Collection entries:

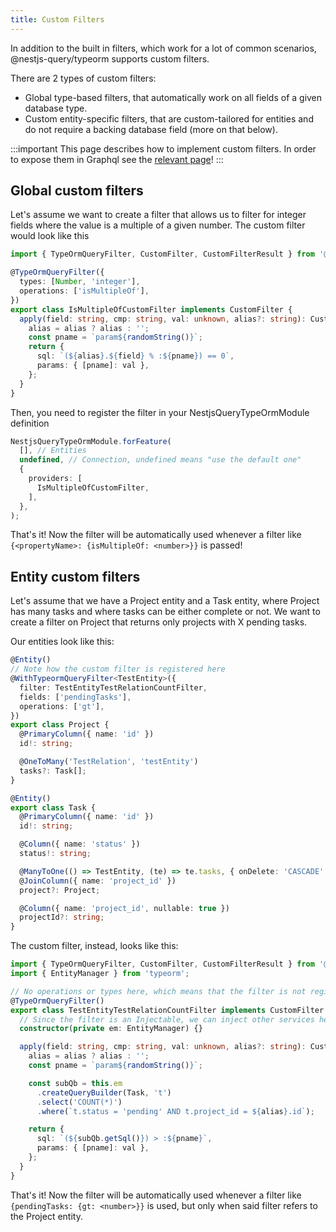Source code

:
 ```yaml
---
title: Custom Filters
---
```


In addition to the built in filters, which work for a lot of common scenarios, @nestjs-query/typeorm supports custom filters.

There are 2 types of custom filters:
- Global type-based filters, that automatically work on all fields of a given database type.
- Custom entity-specific filters, that are custom-tailored for entities and do not require a backing database field (more on that below).

[//]: # (TODO Add link to page)
:::important
This page describes how to implement custom filters. In order to expose them in Graphql see the [relevant page](/docs/graphql/custom-filters)!
:::

## Global custom filters

Let's assume we want to create a filter that allows us to filter for integer fields where the value is a multiple of a given number. The custom filter would look like this

```ts title="is-multiple-of.filter.ts"
import { TypeOrmQueryFilter, CustomFilter, CustomFilterResult } from '@nestjs-query/query-typeorm';

@TypeOrmQueryFilter({
  types: [Number, 'integer'],
  operations: ['isMultipleOf'],
})
export class IsMultipleOfCustomFilter implements CustomFilter {
  apply(field: string, cmp: string, val: unknown, alias?: string): CustomFilterResult {
    alias = alias ? alias : '';
    const pname = `param${randomString()}`;
    return {
      sql: `(${alias}.${field} % :${pname}) == 0`,
      params: { [pname]: val },
    };
  }
}
```

Then, you need to register the filter in your NestjsQueryTypeOrmModule definition

```ts
NestjsQueryTypeOrmModule.forFeature(
  [], // Entities
  undefined, // Connection, undefined means "use the default one"
  {
    providers: [
      IsMultipleOfCustomFilter,
    ],
  },
);
```

That's it! Now the filter will be automatically used whenever a filter like `{<propertyName>: {isMultipleOf: <number>}}` is passed!

## Entity custom filters

Let's assume that we have a Project entity and a Task entity, where Project has many tasks and where tasks can be either complete or not. We want to create a filter on Project that returns only projects with X pending tasks.

Our entities look like this:

```ts
@Entity()
// Note how the custom filter is registered here
@WithTypeormQueryFilter<TestEntity>({
  filter: TestEntityTestRelationCountFilter,
  fields: ['pendingTasks'],
  operations: ['gt'],
})
export class Project {
  @PrimaryColumn({ name: 'id' })
  id!: string;

  @OneToMany('TestRelation', 'testEntity')
  tasks?: Task[];
}

@Entity()
export class Task {
  @PrimaryColumn({ name: 'id' })
  id!: string;

  @Column({ name: 'status' })
  status!: string;

  @ManyToOne(() => TestEntity, (te) => te.tasks, { onDelete: 'CASCADE' })
  @JoinColumn({ name: 'project_id' })
  project?: Project;

  @Column({ name: 'project_id', nullable: true })
  projectId?: string;
}
```

The custom filter, instead, looks like this:

```ts title="project-pending-tasks-count.filter.ts"
import { TypeOrmQueryFilter, CustomFilter, CustomFilterResult } from '@nestjs-query/query-typeorm';
import { EntityManager } from 'typeorm';

// No operations or types here, which means that the filter is not registered globally on types. We will be registering the filter individually on the Project entity.
@TypeOrmQueryFilter()
export class TestEntityTestRelationCountFilter implements CustomFilter {
  // Since the filter is an Injectable, we can inject other services here, such as an entity manager to create the subquery
  constructor(private em: EntityManager) {}

  apply(field: string, cmp: string, val: unknown, alias?: string): CustomFilterResult {
    alias = alias ? alias : '';
    const pname = `param${randomString()}`;

    const subQb = this.em
      .createQueryBuilder(Task, 't')
      .select('COUNT(*)')
      .where(`t.status = 'pending' AND t.project_id = ${alias}.id`);

    return {
      sql: `(${subQb.getSql()}) > :${pname}`,
      params: { [pname]: val },
    };
  }
}
```

That's it! Now the filter will be automatically used whenever a filter like `{pendingTasks: {gt: <number>}}` is used, but only when said filter refers to the Project entity.
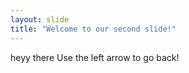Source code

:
 ```yaml
---
layout: slide
title: "Welcome to our second slide!"
---
```

heyy there
Use the left arrow to go back!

◆ WORK INSTRUCTIONS
Output each record above exactly as written. Skip any pictures.

◆ TASK OUTPUT
Source code

:
 ```yaml
---
title: Custom Filters
---
```


In addition to the built in filters, which work for a lot of common scenarios, @nestjs-query/typeorm supports custom filters.

There are 2 types of custom filters:
- Global type-based filters, that automatically work on all fields of a given database type.
- Custom entity-specific filters, that are custom-tailored for entities and do not require a backing database field (more on that below).

[//]: # (TODO Add link to page)
:::important
This page describes how to implement custom filters. In order to expose them in Graphql see the [relevant page](/docs/graphql/custom-filters)!
:::

## Global custom filters

Let's assume we want to create a filter that allows us to filter for integer fields where the value is a multiple of a given number. The custom filter would look like this

```ts title="is-multiple-of.filter.ts"
import { TypeOrmQueryFilter, CustomFilter, CustomFilterResult } from '@nestjs-query/query-typeorm';

@TypeOrmQueryFilter({
  types: [Number, 'integer'],
  operations: ['isMultipleOf'],
})
export class IsMultipleOfCustomFilter implements CustomFilter {
  apply(field: string, cmp: string, val: unknown, alias?: string): CustomFilterResult {
    alias = alias ? alias : '';
    const pname = `param${randomString()}`;
    return {
      sql: `(${alias}.${field} % :${pname}) == 0`,
      params: { [pname]: val },
    };
  }
}
```

Then, you need to register the filter in your NestjsQueryTypeOrmModule definition

```ts
NestjsQueryTypeOrmModule.forFeature(
  [], // Entities
  undefined, // Connection, undefined means "use the default one"
  {
    providers: [
      IsMultipleOfCustomFilter,
    ],
  },
);
```

That's it! Now the filter will be automatically used whenever a filter like `{<propertyName>: {isMultipleOf: <number>}}` is passed!

## Entity custom filters

Let's assume that we have a Project entity and a Task entity, where Project has many tasks and where tasks can be either complete or not. We want to create a filter on Project that returns only projects with X pending tasks.

Our entities look like this:

```ts
@Entity()
// Note how the custom filter is registered here
@WithTypeormQueryFilter<TestEntity>({
  filter: TestEntityTestRelationCountFilter,
  fields: ['pendingTasks'],
  operations: ['gt'],
})
export class Project {
  @PrimaryColumn({ name: 'id' })
  id!: string;

  @OneToMany('TestRelation', 'testEntity')
  tasks?: Task[];
}

@Entity()
export class Task {
  @PrimaryColumn({ name: 'id' })
  id!: string;

  @Column({ name: 'status' })
  status!: string;

  @ManyToOne(() => TestEntity, (te) => te.tasks, { onDelete: 'CASCADE' })
  @JoinColumn({ name: 'project_id' })
  project?: Project;

  @Column({ name: 'project_id', nullable: true })
  projectId?: string;
}
```

The custom filter, instead, looks like this:

```ts title="project-pending-tasks-count.filter.ts"
import { TypeOrmQueryFilter, CustomFilter, CustomFilterResult } from '@nestjs-query/query-typeorm';
import { EntityManager } from 'typeorm';

// No operations or types here, which means that the filter is not registered globally on types. We will be registering the filter individually on the Project entity.
@TypeOrmQueryFilter()
export class TestEntityTestRelationCountFilter implements CustomFilter {
  // Since the filter is an Injectable, we can inject other services here, such as an entity manager to create the subquery
  constructor(private em: EntityManager) {}

  apply(field: string, cmp: string, val: unknown, alias?: string): CustomFilterResult {
    alias = alias ? alias : '';
    const pname = `param${randomString()}`;

    const subQb = this.em
      .createQueryBuilder(Task, 't')
      .select('COUNT(*)')
      .where(`t.status = 'pending' AND t.project_id = ${alias}.id`);

    return {
      sql: `(${subQb.getSql()}) > :${pname}`,
      params: { [pname]: val },
    };
  }
}
```

That's it! Now the filter will be automatically used whenever a filter like `{pendingTasks: {gt: <number>}}` is used, but only when said filter refers to the Project entity.
Source code

:
 ```yaml
---
layout: slide
title: "Welcome to our second slide!"
---
```

heyy there
Use the left arrow to go back!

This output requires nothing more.